Report, from the records below, every line where the word "which" appears.

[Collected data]
.....
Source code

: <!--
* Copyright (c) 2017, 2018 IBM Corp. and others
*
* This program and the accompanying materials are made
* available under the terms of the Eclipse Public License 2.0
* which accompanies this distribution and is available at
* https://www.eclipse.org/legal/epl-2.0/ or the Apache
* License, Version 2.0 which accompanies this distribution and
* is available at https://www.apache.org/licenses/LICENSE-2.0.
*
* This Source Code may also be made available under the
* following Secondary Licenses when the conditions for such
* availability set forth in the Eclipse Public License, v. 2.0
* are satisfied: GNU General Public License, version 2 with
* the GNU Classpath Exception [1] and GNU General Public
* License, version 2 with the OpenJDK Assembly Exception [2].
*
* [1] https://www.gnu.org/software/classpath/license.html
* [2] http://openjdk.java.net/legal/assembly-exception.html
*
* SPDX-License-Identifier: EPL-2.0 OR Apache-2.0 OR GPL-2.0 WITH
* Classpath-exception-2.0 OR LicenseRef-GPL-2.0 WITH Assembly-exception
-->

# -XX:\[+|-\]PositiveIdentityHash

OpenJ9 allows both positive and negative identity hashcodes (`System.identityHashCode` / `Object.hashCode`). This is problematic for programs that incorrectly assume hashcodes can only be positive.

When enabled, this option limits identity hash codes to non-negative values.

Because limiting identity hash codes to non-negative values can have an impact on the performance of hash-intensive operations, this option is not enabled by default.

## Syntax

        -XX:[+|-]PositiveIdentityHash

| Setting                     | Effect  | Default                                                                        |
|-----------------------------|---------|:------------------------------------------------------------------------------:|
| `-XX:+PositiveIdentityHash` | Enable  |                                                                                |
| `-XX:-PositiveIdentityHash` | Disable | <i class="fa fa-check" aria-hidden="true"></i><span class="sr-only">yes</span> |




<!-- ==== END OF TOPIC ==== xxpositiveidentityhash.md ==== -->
.....
* **PROBLEM SOLUTION**:
* which accompanies this distribution and is available at
* License, Version 2.0 which accompanies this distribution and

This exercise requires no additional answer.